Pareceres encomendados

Outro alvo do emedebista foi a Fundação Getulio Vargas (FGV), em sua parte de consultoria, que, segundo ele, produzia pareceres e estudos com as conclusões que o estado precisava. Questionado por Bretas se os estudos continham “vícios” para atender objetivos ilícitos, Cabral afirmou que sim, e disse que o ex-chefe da Casa Civil Régis Fichtner tratava do assunto diretamente com Cesar Campos, que comandou a FGV Consultoria. O ex-governador afirmou que a instituição deu cobertura legal em estudos para a construção da Linha 4 do metrô e a reforma do Maracanã. O GLOBO não localizou Cesar Campos. — Esse tipo de biombo foi usado porque é a FGV, como ela realmente é composta de grandes economistas, grandes sociólogos e cientistas políticos, grandes professores de Direito, essa consultoria usufruiu muito dessa reputação para ser biombo, dar cobertura legal para efetivação de entendimentos prévios, digamos assim —disse.
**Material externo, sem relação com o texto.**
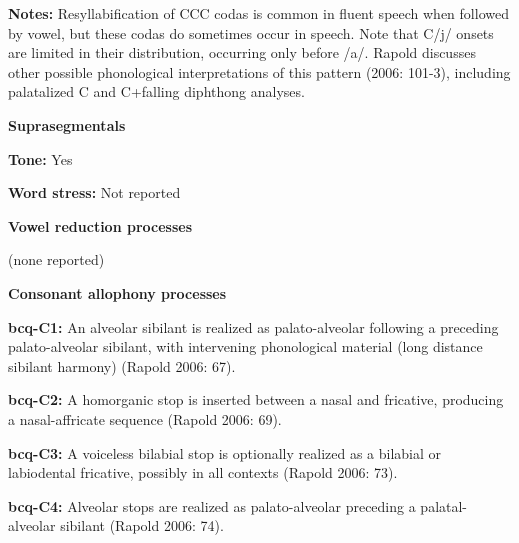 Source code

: \begin{styleBody}
\textbf{Notes:} Resyllabification of CCC codas is common in fluent speech when followed by vowel, but these codas do sometimes occur in speech. Note that C/j/ onsets are limited in their distribution, occurring only before /a/. Rapold discusses other possible phonological interpretations of this pattern (2006: 101-3), including palatalized C and C+falling diphthong analyses.
\end{styleBody}

\begin{styleBody}
\textbf{Suprasegmentals}
\end{styleBody}

\begin{styleBody}
\textbf{Tone:} Yes
\end{styleBody}

\begin{styleBody}
\textbf{Word stress: }Not reported
\end{styleBody}

\begin{styleBody}
\textbf{Vowel reduction processes}
\end{styleBody}

\begin{styleBody}
(none reported)
\end{styleBody}

\begin{styleBody}
\textbf{Consonant allophony processes}
\end{styleBody}

\begin{styleBody}
\textbf{bcq-C1: }An alveolar sibilant is realized as palato-alveolar following a preceding palato-alveolar sibilant, with intervening phonological material (long distance sibilant harmony) (Rapold 2006: 67).
\end{styleBody}

\begin{styleBody}
\textbf{bcq-C2: }A homorganic stop is inserted between a nasal and fricative, producing a nasal-affricate sequence (Rapold 2006: 69).
\end{styleBody}

\begin{styleBody}
\textbf{bcq-C3: }A voiceless bilabial stop is optionally realized as a bilabial or labiodental fricative, possibly in all contexts (Rapold 2006: 73).
\end{styleBody}

\begin{styleBody}
\textbf{bcq-C4: }Alveolar stops are realized as palato-alveolar preceding a palatal-alveolar sibilant (Rapold 2006: 74).
\end{styleBody}

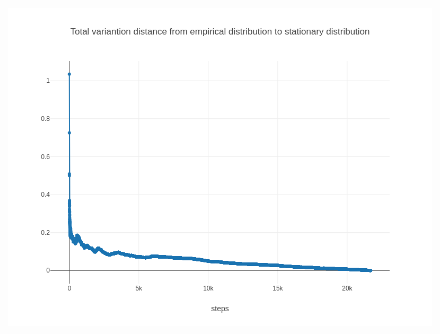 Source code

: \documentclass[10pt]{article}
\begin{document}
\begin{figure}[ht]
  \centering
  \includegraphics[scale=.65]{../pictures/mixing-time-analysis.png}
\end{figure}
\end{document}
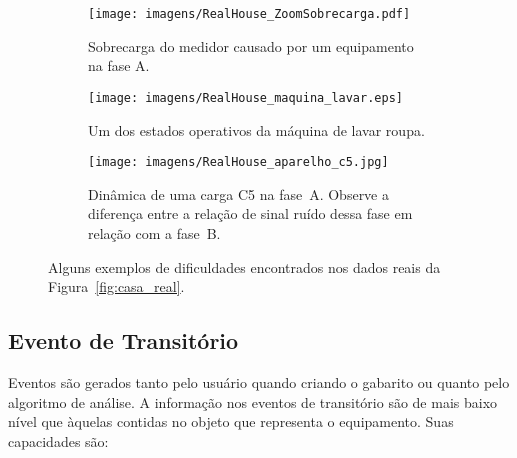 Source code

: \begin{figure*}[p!]
  \begin{center}
    \begin{subfigure}[c]{\textwidth}
      \texttt{[image: imagens/RealHouse\_ZoomSobrecarga.pdf]}
      \caption{Sobrecarga do medidor causado por um equipamento na
        fase A.}
      \label{fig:sobrecarga}
    \end{subfigure}
    \hfill
    \begin{subfigure}[c]{\textwidth}
      \texttt{[image: imagens/RealHouse\_maquina\_lavar.eps]}
      \caption{Um dos estados operativos da máquina de lavar
        roupa.}
      \label{fig:maquina_lavar}
    \end{subfigure}
    \hfill
    \begin{subfigure}[c]{\textwidth}
      \texttt{[image: imagens/RealHouse\_aparelho\_c5.jpg]}
      \caption{Dinâmica de uma carga C5 na fase~A. Observe a diferença
entre a relação de sinal ruído dessa fase em relação com a fase~B.}
      \label{fig:c5_ruido}
    \end{subfigure}
  \end{center}
\caption[Alguns exemplos de dificuldades encontrados nos dados reais]{
Alguns exemplos de dificuldades encontrados nos dados reais da
Figura~\ref{fig:casa_real}.}
\label{fig:dificuldades}
\end{figure*}

%


\subsection{Evento de Transitório}
\label{ssec:evento}

Eventos são gerados tanto pelo usuário quando criando o gabarito
ou quanto pelo algoritmo de análise. A informação nos eventos de
transitório são de mais baixo nível que àquelas contidas no objeto que
representa o equipamento. Suas capacidades são: 

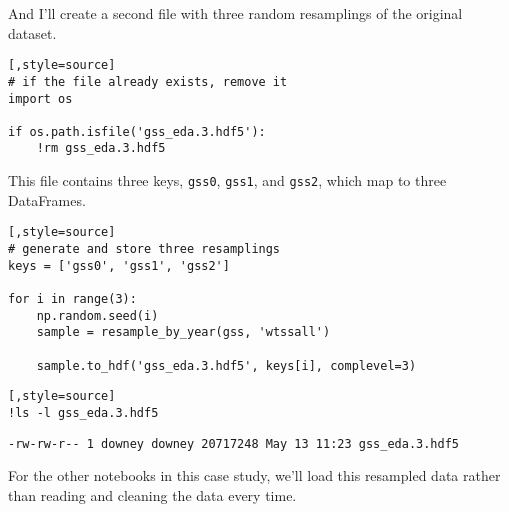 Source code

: And I'll create a second file with three random resamplings of the
original dataset.

\begin{lstlisting}[,style=source]
# if the file already exists, remove it
import os

if os.path.isfile('gss_eda.3.hdf5'):
    !rm gss_eda.3.hdf5
\end{lstlisting}

This file contains three keys, \passthrough{\lstinline!gss0!},
\passthrough{\lstinline!gss1!}, and \passthrough{\lstinline!gss2!},
which map to three DataFrames.

\begin{lstlisting}[,style=source]
# generate and store three resamplings
keys = ['gss0', 'gss1', 'gss2']

for i in range(3):
    np.random.seed(i)
    sample = resample_by_year(gss, 'wtssall')

    sample.to_hdf('gss_eda.3.hdf5', keys[i], complevel=3)
\end{lstlisting}

\begin{lstlisting}[,style=source]
!ls -l gss_eda.3.hdf5
\end{lstlisting}

\begin{lstlisting}[style=output]
-rw-rw-r-- 1 downey downey 20717248 May 13 11:23 gss_eda.3.hdf5
\end{lstlisting}

For the other notebooks in this case study, we'll load this resampled
data rather than reading and cleaning the data every time.


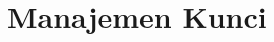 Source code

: \documentclass[../buku_kriptografi.tex]{subfiles}
\begin{document}
\ifdefined\InMainDocument\else\setcounter{chapter}{11}\fi

\chapter{Manajemen Kunci}





\ifdefined\InMainDocument\else


\fi
\end{document}
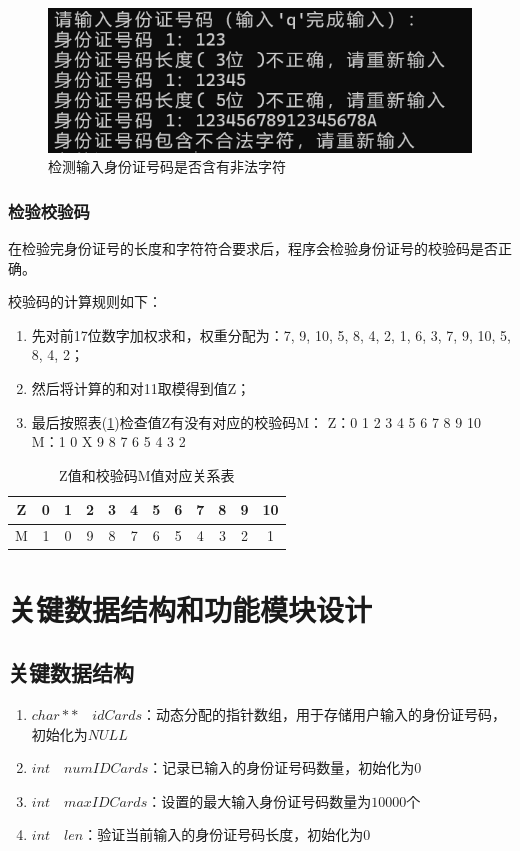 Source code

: \documentclass[withoutpreface,bwprint]{cumcmthesis}  %
\begin{document}
	\begin{figure}[ht]
		\centering
		\includegraphics[width=.8\textwidth]{检验字符.png}
		\caption{检测输入身份证号码是否含有非法字符}
		\label{char}
	\end{figure}
	
	\subsubsection{检验校验码}
	在检验完身份证号的长度和字符符合要求后，程序会检验身份证号的校验码是否正确。
	
	
	校验码的计算规则如下：
	\begin{enumerate}
		\item 先对前17位数字加权求和，权重分配为：{7, 9, 10, 5, 8, 4, 2, 1, 6, 3, 
			7, 9, 10, 5, 8, 4, 2}；
		\item 然后将计算的和对11取模得到值Z；
		\item 最后按照表(\ref{Z-M})检查值Z有没有对应的校验码M：
		Z：0 1 2 3 4 5 6 7 8 9 10
		M：1 0 X 9 8 7 6 5 4 3 2
	\end{enumerate}
	
	\begin{table}[h] 
		\centering
		\caption{Z值和校验码M值对应关系表} 
		\begin{tabular}{c|ccccccccccc}  
			\toprule  
			Z & 0 & 1 & 2 & 3 & 4 & 5 & 6 & 7 & 8 & 9 & 10 \\  
			\midrule  
			M & 1 & 0 & 9 & 8 & 7 & 6 & 5 & 4 & 3 & 2 & 1  \\  
			\bottomrule  
		\end{tabular}
		\label{Z-M}  
		
	\end{table}  
	
	
	\section{关键数据结构和功能模块设计}
	
	\subsection{关键数据结构}
	\begin{enumerate}
		\item $char** \quad
		idCards$：动态分配的指针数组，用于存储用户输入的身份证号码，初始化为$NULL$
		\item $int \quad
		numIDCards$：记录已输入的身份证号码数量，初始化为$0$	
		\item $int \quad
		maxIDCards$：设置的最大输入身份证号码数量为$10000$个
		\item $int \quad
		len$：验证当前输入的身份证号码长度，初始化为$0$			
	\end{enumerate}
	
\end{document}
Em nota, a FGV informou que não teve conhecimento ou acesso a qualquer depoimento do ex-governador e que adotará as providências cabíveis para preservação de sua imagem e defesa de sua trajetória. No depoimento, Cabral afirmou que o Rio não é o único estado dominado pela “praga da corrupção”. — O que aconteceu com o Rio aconteceu, com certeza, com todos os estados da federação — disse, salientando que deu a declaração em parte porque tem conhecimento de outros casos, e em parte porque teve informação.
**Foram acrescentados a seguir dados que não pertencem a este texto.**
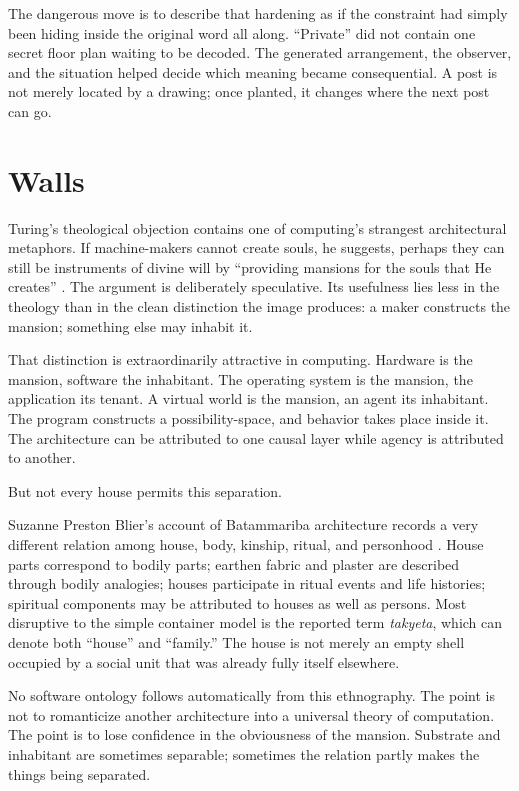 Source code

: \documentclass[11pt]{article}
\begin{document}
The dangerous move is to describe that hardening as if the constraint had simply been hiding inside the original word all along. ``Private'' did not contain one secret floor plan waiting to be decoded. The generated arrangement, the observer, and the situation helped decide which meaning became consequential. A post is not merely located by a drawing; once planted, it changes where the next post can go.

\section*{Walls}

Turing's theological objection contains one of computing's strangest architectural metaphors. If machine-makers cannot create souls, he suggests, perhaps they can still be instruments of divine will by ``providing mansions for the souls that He creates'' \cite{turing1950}. The argument is deliberately speculative. Its usefulness lies less in the theology than in the clean distinction the image produces: a maker constructs the mansion; something else may inhabit it.

That distinction is extraordinarily attractive in computing. Hardware is the mansion, software the inhabitant. The operating system is the mansion, the application its tenant. A virtual world is the mansion, an agent its inhabitant. The program constructs a possibility-space, and behavior takes place inside it. The architecture can be attributed to one causal layer while agency is attributed to another.

But not every house permits this separation.

Suzanne Preston Blier's account of Batammariba architecture records a very different relation among house, body, kinship, ritual, and personhood \cite{blier1983}. House parts correspond to bodily parts; earthen fabric and plaster are described through bodily analogies; houses participate in ritual events and life histories; spiritual components may be attributed to houses as well as persons. Most disruptive to the simple container model is the reported term \emph{takyeta}, which can denote both ``house'' and ``family.'' The house is not merely an empty shell occupied by a social unit that was already fully itself elsewhere.

No software ontology follows automatically from this ethnography. The point is not to romanticize another architecture into a universal theory of computation. The point is to lose confidence in the obviousness of the mansion. Substrate and inhabitant are sometimes separable; sometimes the relation partly makes the things being separated.
\end{document}
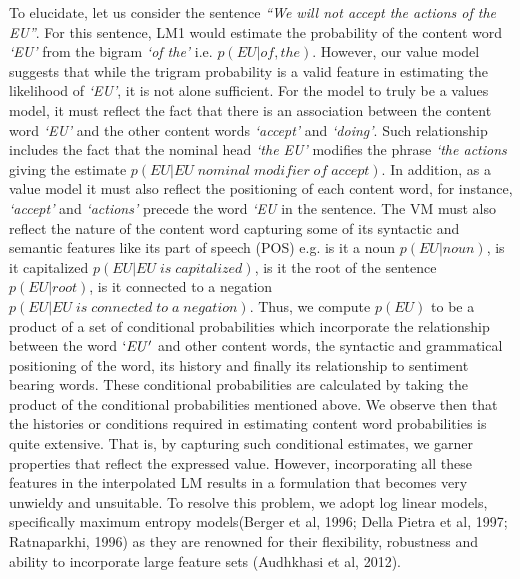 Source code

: To elucidate, let us consider the sentence \textit{``We will not accept the actions of the EU''}.
For this sentence, LM1 would estimate the probability of the content word \textit{`EU'} from the bigram \textit{`of the'} i.e. $p(EU|of,the)$. However, our value model suggests that while the trigram probability is a valid feature in estimating the likelihood of \textit{`EU'}, it is not alone sufficient. For the model to truly be a values model, it must reflect the fact that there is an association between the content word \textit{`EU'} and the other content words \textit{`accept'} and \textit{`doing'}. Such relationship includes the fact that the nominal head \textit{`the EU'} modifies the phrase \textit{`the actions} giving the estimate $p(EU|EU\; nominal\; modifier \;of \;accept)$. In addition, as a value model it must also reflect the positioning of each content word, for instance, \textit{`accept'} and \textit{`actions'} precede the word \textit{`EU} in the sentence. The VM must also reflect the nature of the content word capturing some of its syntactic and semantic features like its part of speech (POS) e.g. is it a noun $p(EU|noun)$, is it capitalized $p(EU|EU\; is\; capitalized)$, is it the root of the sentence $p(EU|root)$, is it connected to a negation $p(EU|EU\; is\; connected\; to\; a\; negation)$. Thus, we compute $p(EU)$ to be a product of a set of conditional probabilities which incorporate the relationship between the word $`EU'$ and other content words, the syntactic and grammatical positioning of the word, its history and finally its relationship to sentiment bearing words. These conditional probabilities are calculated by taking the product of the conditional probabilities mentioned above. 
We observe then that the histories or conditions required in estimating content word probabilities is quite extensive. That is, by capturing such conditional estimates, we garner properties that reflect the expressed value. However, incorporating all these features in the interpolated LM results in a formulation that becomes very unwieldy  and unsuitable. To resolve this problem, we adopt log linear models, specifically maximum entropy models(Berger et al, 1996; Della Pietra et al, 1997; Ratnaparkhi, 1996) as they are renowned for their flexibility, robustness and ability to incorporate large feature sets (Audhkhasi et al, 2012).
Os alvos de Cabral no depoimento

Marcelo Crivella

Sérgio Cabral disse que negociou o apoio de Crivella a Eduardo Paes na eleição para a prefeitura do Rio em 2008 por US$ 1,5 milhão.

Moreira Franco

Cabral diz que a caixinha da Fetranspor foi criada no governo de Moreira Franco, quando o sistema de ônibus foi recuperado, após o fim da encampação de parte das empresas.

Leonel Brizola

O secretário de Transportes Pedro Valente administraria a caixinha da Fetranspor, com o suposto “aval” do governador.
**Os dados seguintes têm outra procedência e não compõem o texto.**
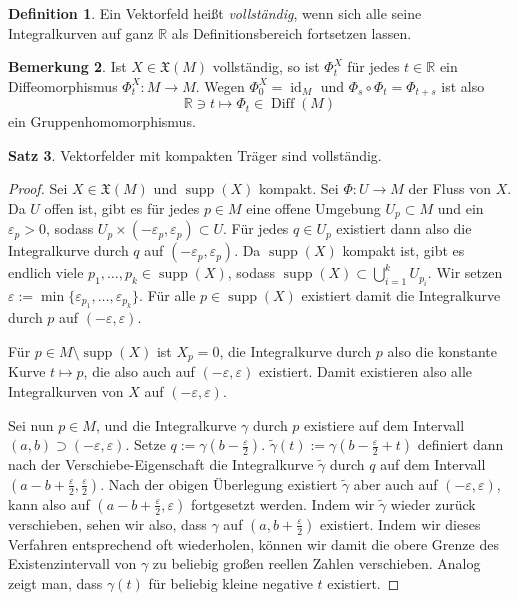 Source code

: \documentclass[a4paper]{scrbook}
\numberwithin{equation}{chapter}
\DeclareMathOperator{\id}{id}
\DeclareMathOperator{\Diff}{Diff}
\DeclareMathOperator{\supp}{supp}
\newcommand{\R}{\mathbb{R}}
\theoremstyle{definition}
\newtheorem{defn}{Definition}[section]
\newtheorem{satz}[defn]{Satz}
\newtheorem{bem}[defn]{Bemerkung}
\begin{document}
\begin{defn}
	Ein Vektorfeld heißt \emph{vollständig}, wenn sich alle seine Integralkurven auf ganz $\R$ als Definitionsbereich fortsetzen lassen.
\end{defn}
\begin{bem}
	Ist $X\in\mathfrak X(M)$ vollständig, so ist $\Phi^X_t$ für jedes $t\in\R$ ein Diffeomorphismus $\Phi^X_t\colon M\to M$. Wegen $\Phi^X_0 = \id_M$ und $\Phi_s\circ\Phi_t = \Phi_{t+s}$ ist also
	\[\R \ni t \mapsto \Phi_t \in \Diff(M)\]
	ein Gruppenhomomorphismus.
\end{bem}
\begin{satz}
	Vektorfelder mit kompakten Träger sind vollständig.
	
	\begin{proof}
		Sei $X \in \mathfrak X(M)$ und $\supp(X)$ kompakt. Sei $\Phi\colon U\to M$ der Fluss von $X$. Da $U$ offen ist, gibt es für jedes $p\in M$ eine offene Umgebung $U_p \subset M$ und ein $\varepsilon_p > 0$, sodass $U_p \times (-\varepsilon_p, \varepsilon_p) \subset U$. Für jedes $q \in U_p$ existiert dann also die Integralkurve durch $q$ auf $(-\varepsilon_p,\varepsilon_p)$. Da $\supp(X)$ kompakt ist, gibt es endlich viele $p_1,\dots,p_k \in \supp(X)$, sodass $\supp(X) \subset \bigcup_{i=1}^k U_{p_i}$. Wir setzen $\varepsilon := \min\{\varepsilon_{p_1}, \dots, \varepsilon_{p_k}\}$. Für alle $p \in \supp(X)$ existiert damit die Integralkurve durch $p$ auf $(-\varepsilon, \varepsilon)$.

		Für $p \in M \setminus \supp(X)$ ist $X_p = 0$, die Integralkurve durch $p$ also die konstante Kurve $t \mapsto p$, die also auch auf $(-\varepsilon, \varepsilon)$ existiert. Damit existieren also alle Integralkurven von $X$ auf $(-\varepsilon, \varepsilon)$.

		Sei nun $p\in M$, und die Integralkurve $\gamma$ durch $p$ existiere auf dem Intervall $(a,b) \supset (-\varepsilon,\varepsilon)$. Setze $q := \gamma(b - \frac{\varepsilon}{2})$. $\tilde\gamma(t) := \gamma(b - \frac{\varepsilon}{2} + t)$ definiert dann nach der Verschiebe-Eigenschaft die Integralkurve $\tilde\gamma$ durch $q$ auf dem Intervall $(a - b + \frac{\varepsilon}{2}, \frac{\varepsilon}{2})$. Nach der obigen Überlegung existiert $\tilde\gamma$ aber auch auf $(-\varepsilon, \varepsilon)$, kann also auf $(a - b + \frac{\varepsilon}{2}, \varepsilon)$ fortgesetzt werden. Indem wir $\tilde\gamma$ wieder zurück verschieben, sehen wir also, dass $\gamma$ auf $(a,b+\frac{\varepsilon}{2})$ existiert. Indem wir dieses Verfahren entsprechend oft wiederholen, können wir damit die obere Grenze des Existenzintervall von $\gamma$ zu beliebig großen reellen Zahlen verschieben. Analog zeigt man, dass $\gamma(t)$ für beliebig kleine negative $t$ existiert.
	\end{proof}
\end{satz}
\end{document}
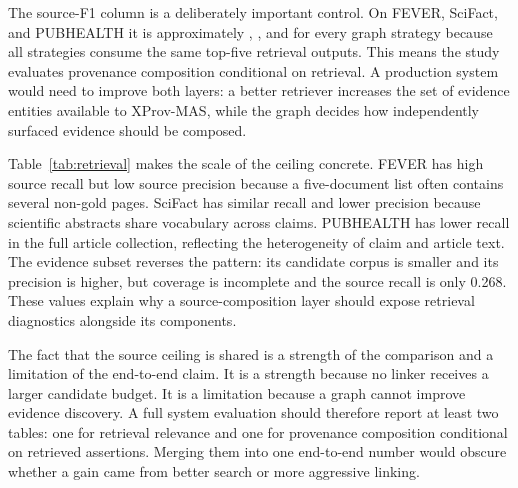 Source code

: \documentclass{ieeeaccess}
\begin{document}
The source-F1 column is a deliberately important control. On FEVER, SciFact, and PUBHEALTH it is approximately \FEVERXProvSourceFOne, \SciFactXProvSourceFOne, and \PubHealthXProvSourceFOne for every graph strategy because all strategies consume the same top-five retrieval outputs. This means the study evaluates provenance composition conditional on retrieval. A production system would need to improve both layers: a better retriever increases the set of evidence entities available to XProv-MAS, while the graph decides how independently surfaced evidence should be composed.

\begin{table}[!ht]
\centering
\caption{Upstream top-five source-retrieval ceiling, identical across linkers.}
\label{tab:retrieval}
\end{table}

Table~\ref{tab:retrieval} makes the scale of the ceiling concrete. FEVER has high source recall but low source precision because a five-document list often contains several non-gold pages. SciFact has similar recall and lower precision because scientific abstracts share vocabulary across claims. PUBHEALTH has lower recall in the full article collection, reflecting the heterogeneity of claim and article text. The evidence subset reverses the pattern: its candidate corpus is smaller and its precision is higher, but coverage is incomplete and the source recall is only 0.268. These values explain why a source-composition layer should expose retrieval diagnostics alongside its components.

The fact that the source ceiling is shared is a strength of the comparison and a limitation of the end-to-end claim. It is a strength because no linker receives a larger candidate budget. It is a limitation because a graph cannot improve evidence discovery. A full system evaluation should therefore report at least two tables: one for retrieval relevance and one for provenance composition conditional on retrieved assertions. Merging them into one end-to-end number would obscure whether a gain came from better search or more aggressive linking.
\end{document}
Anthony e Rosinha Garotino

Cabral afirmou que a caixinha das empresas de ônibus continuou nas gestões da família Garotinho. Por meio de um “laranja”, Garotinho teria adquirido uma TV regional e um jornal com dinheiro de propina.

Jorge Picciani

O ex-presidente da Alerj administraria a caixinha da Fetranspor na Casa e cuidava de projetos de interesse das empresas de ônibus.

Júlio Lopes

Quando secretário de Transporte, recebia R$ 100 mil por mês.

Luiz Fernando Pezão

Teria recebido R$ 30 milhões para campanha que o elegeu governador.

FGV

A fundação funcionaria como “biombo legal”, ou seja, daria aparência de legalidade a falcatruas, por meio de estudos e consultorias. Tribunal de Contas do Estado Conselheiros receberam um total de R$ 10 milhões das empresas de ônibus.